Collected data:
------------------------------------------------------------------------

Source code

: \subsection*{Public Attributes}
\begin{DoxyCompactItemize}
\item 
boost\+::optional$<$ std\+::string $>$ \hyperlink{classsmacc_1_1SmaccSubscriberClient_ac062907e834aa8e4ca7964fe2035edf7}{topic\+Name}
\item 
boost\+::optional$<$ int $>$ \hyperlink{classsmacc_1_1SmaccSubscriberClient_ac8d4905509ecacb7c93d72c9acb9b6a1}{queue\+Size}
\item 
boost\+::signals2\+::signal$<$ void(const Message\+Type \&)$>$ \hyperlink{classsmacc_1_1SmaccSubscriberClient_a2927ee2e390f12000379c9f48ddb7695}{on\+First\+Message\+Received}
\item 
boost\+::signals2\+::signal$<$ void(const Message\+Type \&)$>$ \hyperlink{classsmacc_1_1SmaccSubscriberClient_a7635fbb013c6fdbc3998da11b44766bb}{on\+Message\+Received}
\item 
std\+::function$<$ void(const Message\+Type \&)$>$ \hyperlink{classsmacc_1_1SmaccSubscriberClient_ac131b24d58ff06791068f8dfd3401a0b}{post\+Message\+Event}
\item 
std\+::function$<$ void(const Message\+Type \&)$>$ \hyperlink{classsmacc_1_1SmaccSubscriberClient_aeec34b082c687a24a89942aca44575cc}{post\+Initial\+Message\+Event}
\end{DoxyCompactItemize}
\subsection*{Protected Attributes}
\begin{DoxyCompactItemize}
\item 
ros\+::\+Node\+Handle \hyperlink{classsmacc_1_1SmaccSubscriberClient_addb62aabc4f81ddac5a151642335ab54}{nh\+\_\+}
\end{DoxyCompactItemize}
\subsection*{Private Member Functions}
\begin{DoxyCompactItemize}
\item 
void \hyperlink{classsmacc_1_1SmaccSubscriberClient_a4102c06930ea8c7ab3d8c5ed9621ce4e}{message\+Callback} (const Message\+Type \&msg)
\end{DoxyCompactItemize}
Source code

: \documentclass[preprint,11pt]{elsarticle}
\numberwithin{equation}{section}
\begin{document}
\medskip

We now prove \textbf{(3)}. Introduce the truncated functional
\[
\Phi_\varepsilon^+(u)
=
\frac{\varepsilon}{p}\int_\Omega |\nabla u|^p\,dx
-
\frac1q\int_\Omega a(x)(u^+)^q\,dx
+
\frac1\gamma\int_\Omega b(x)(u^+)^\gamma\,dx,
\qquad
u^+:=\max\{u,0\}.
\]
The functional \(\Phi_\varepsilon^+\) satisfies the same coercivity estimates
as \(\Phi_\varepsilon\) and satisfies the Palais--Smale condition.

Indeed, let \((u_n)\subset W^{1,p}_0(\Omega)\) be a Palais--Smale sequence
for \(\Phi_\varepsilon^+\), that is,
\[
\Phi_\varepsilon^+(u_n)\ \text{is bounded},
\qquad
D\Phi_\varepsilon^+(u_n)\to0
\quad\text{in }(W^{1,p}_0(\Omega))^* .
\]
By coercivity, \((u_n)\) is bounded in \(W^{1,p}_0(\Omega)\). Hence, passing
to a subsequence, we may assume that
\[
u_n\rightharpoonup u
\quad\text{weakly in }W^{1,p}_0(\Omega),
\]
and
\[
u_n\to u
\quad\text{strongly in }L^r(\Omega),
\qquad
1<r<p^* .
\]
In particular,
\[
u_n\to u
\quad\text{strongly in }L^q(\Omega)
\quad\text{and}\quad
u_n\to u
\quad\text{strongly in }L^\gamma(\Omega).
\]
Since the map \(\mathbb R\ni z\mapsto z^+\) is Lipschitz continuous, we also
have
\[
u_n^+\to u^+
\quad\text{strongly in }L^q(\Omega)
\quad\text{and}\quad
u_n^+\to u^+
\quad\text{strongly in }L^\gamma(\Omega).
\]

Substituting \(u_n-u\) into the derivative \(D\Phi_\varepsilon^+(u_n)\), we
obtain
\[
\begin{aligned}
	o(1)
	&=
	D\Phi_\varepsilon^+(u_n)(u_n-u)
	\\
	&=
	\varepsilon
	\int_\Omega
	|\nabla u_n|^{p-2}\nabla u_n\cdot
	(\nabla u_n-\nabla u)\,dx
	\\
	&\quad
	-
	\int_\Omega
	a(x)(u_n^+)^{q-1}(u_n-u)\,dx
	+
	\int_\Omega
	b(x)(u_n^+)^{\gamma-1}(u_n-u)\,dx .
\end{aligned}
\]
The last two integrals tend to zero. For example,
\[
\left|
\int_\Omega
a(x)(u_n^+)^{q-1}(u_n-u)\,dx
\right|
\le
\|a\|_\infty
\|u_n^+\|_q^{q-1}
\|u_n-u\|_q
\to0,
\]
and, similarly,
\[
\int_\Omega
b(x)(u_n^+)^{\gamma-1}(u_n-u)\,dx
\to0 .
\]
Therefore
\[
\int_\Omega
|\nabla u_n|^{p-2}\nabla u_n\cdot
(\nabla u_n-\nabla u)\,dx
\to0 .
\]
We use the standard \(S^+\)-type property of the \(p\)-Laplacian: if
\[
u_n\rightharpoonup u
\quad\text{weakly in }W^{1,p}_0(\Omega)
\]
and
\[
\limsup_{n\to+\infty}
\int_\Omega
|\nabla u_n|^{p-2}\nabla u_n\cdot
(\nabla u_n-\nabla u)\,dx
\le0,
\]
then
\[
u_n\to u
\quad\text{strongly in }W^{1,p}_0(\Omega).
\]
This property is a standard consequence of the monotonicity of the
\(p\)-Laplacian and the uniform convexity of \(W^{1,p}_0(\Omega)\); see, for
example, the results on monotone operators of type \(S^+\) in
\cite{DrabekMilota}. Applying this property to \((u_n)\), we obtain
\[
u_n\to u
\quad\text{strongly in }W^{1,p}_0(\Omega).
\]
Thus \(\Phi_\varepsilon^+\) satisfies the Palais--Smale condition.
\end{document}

------------------------------------------------------------------------

**ABOUT THIS EXERCISE**: Your answer must be every record above, repeated exactly.

**SOLUTION TO THIS PROBLEM**:
Source code

: \subsection*{Public Attributes}
\begin{DoxyCompactItemize}
\item 
boost\+::optional$<$ std\+::string $>$ \hyperlink{classsmacc_1_1SmaccSubscriberClient_ac062907e834aa8e4ca7964fe2035edf7}{topic\+Name}
\item 
boost\+::optional$<$ int $>$ \hyperlink{classsmacc_1_1SmaccSubscriberClient_ac8d4905509ecacb7c93d72c9acb9b6a1}{queue\+Size}
\item 
boost\+::signals2\+::signal$<$ void(const Message\+Type \&)$>$ \hyperlink{classsmacc_1_1SmaccSubscriberClient_a2927ee2e390f12000379c9f48ddb7695}{on\+First\+Message\+Received}
\item 
boost\+::signals2\+::signal$<$ void(const Message\+Type \&)$>$ \hyperlink{classsmacc_1_1SmaccSubscriberClient_a7635fbb013c6fdbc3998da11b44766bb}{on\+Message\+Received}
\item 
std\+::function$<$ void(const Message\+Type \&)$>$ \hyperlink{classsmacc_1_1SmaccSubscriberClient_ac131b24d58ff06791068f8dfd3401a0b}{post\+Message\+Event}
\item 
std\+::function$<$ void(const Message\+Type \&)$>$ \hyperlink{classsmacc_1_1SmaccSubscriberClient_aeec34b082c687a24a89942aca44575cc}{post\+Initial\+Message\+Event}
\end{DoxyCompactItemize}
\subsection*{Protected Attributes}
\begin{DoxyCompactItemize}
\item 
ros\+::\+Node\+Handle \hyperlink{classsmacc_1_1SmaccSubscriberClient_addb62aabc4f81ddac5a151642335ab54}{nh\+\_\+}
\end{DoxyCompactItemize}
\subsection*{Private Member Functions}
\begin{DoxyCompactItemize}
\item 
void \hyperlink{classsmacc_1_1SmaccSubscriberClient_a4102c06930ea8c7ab3d8c5ed9621ce4e}{message\+Callback} (const Message\+Type \&msg)
\end{DoxyCompactItemize}
Source code

: \documentclass[preprint,11pt]{elsarticle}
\numberwithin{equation}{section}
\begin{document}
\medskip

We now prove \textbf{(3)}. Introduce the truncated functional
\[
\Phi_\varepsilon^+(u)
=
\frac{\varepsilon}{p}\int_\Omega |\nabla u|^p\,dx
-
\frac1q\int_\Omega a(x)(u^+)^q\,dx
+
\frac1\gamma\int_\Omega b(x)(u^+)^\gamma\,dx,
\qquad
u^+:=\max\{u,0\}.
\]
The functional \(\Phi_\varepsilon^+\) satisfies the same coercivity estimates
as \(\Phi_\varepsilon\) and satisfies the Palais--Smale condition.

Indeed, let \((u_n)\subset W^{1,p}_0(\Omega)\) be a Palais--Smale sequence
for \(\Phi_\varepsilon^+\), that is,
\[
\Phi_\varepsilon^+(u_n)\ \text{is bounded},
\qquad
D\Phi_\varepsilon^+(u_n)\to0
\quad\text{in }(W^{1,p}_0(\Omega))^* .
\]
By coercivity, \((u_n)\) is bounded in \(W^{1,p}_0(\Omega)\). Hence, passing
to a subsequence, we may assume that
\[
u_n\rightharpoonup u
\quad\text{weakly in }W^{1,p}_0(\Omega),
\]
and
\[
u_n\to u
\quad\text{strongly in }L^r(\Omega),
\qquad
1<r<p^* .
\]
In particular,
\[
u_n\to u
\quad\text{strongly in }L^q(\Omega)
\quad\text{and}\quad
u_n\to u
\quad\text{strongly in }L^\gamma(\Omega).
\]
Since the map \(\mathbb R\ni z\mapsto z^+\) is Lipschitz continuous, we also
have
\[
u_n^+\to u^+
\quad\text{strongly in }L^q(\Omega)
\quad\text{and}\quad
u_n^+\to u^+
\quad\text{strongly in }L^\gamma(\Omega).
\]

Substituting \(u_n-u\) into the derivative \(D\Phi_\varepsilon^+(u_n)\), we
obtain
\[
\begin{aligned}
	o(1)
	&=
	D\Phi_\varepsilon^+(u_n)(u_n-u)
	\\
	&=
	\varepsilon
	\int_\Omega
	|\nabla u_n|^{p-2}\nabla u_n\cdot
	(\nabla u_n-\nabla u)\,dx
	\\
	&\quad
	-
	\int_\Omega
	a(x)(u_n^+)^{q-1}(u_n-u)\,dx
	+
	\int_\Omega
	b(x)(u_n^+)^{\gamma-1}(u_n-u)\,dx .
\end{aligned}
\]
The last two integrals tend to zero. For example,
\[
\left|
\int_\Omega
a(x)(u_n^+)^{q-1}(u_n-u)\,dx
\right|
\le
\|a\|_\infty
\|u_n^+\|_q^{q-1}
\|u_n-u\|_q
\to0,
\]
and, similarly,
\[
\int_\Omega
b(x)(u_n^+)^{\gamma-1}(u_n-u)\,dx
\to0 .
\]
Therefore
\[
\int_\Omega
|\nabla u_n|^{p-2}\nabla u_n\cdot
(\nabla u_n-\nabla u)\,dx
\to0 .
\]
We use the standard \(S^+\)-type property of the \(p\)-Laplacian: if
\[
u_n\rightharpoonup u
\quad\text{weakly in }W^{1,p}_0(\Omega)
\]
and
\[
\limsup_{n\to+\infty}
\int_\Omega
|\nabla u_n|^{p-2}\nabla u_n\cdot
(\nabla u_n-\nabla u)\,dx
\le0,
\]
then
\[
u_n\to u
\quad\text{strongly in }W^{1,p}_0(\Omega).
\]
This property is a standard consequence of the monotonicity of the
\(p\)-Laplacian and the uniform convexity of \(W^{1,p}_0(\Omega)\); see, for
example, the results on monotone operators of type \(S^+\) in
\cite{DrabekMilota}. Applying this property to \((u_n)\), we obtain
\[
u_n\to u
\quad\text{strongly in }W^{1,p}_0(\Omega).
\]
Thus \(\Phi_\varepsilon^+\) satisfies the Palais--Smale condition.
\end{document}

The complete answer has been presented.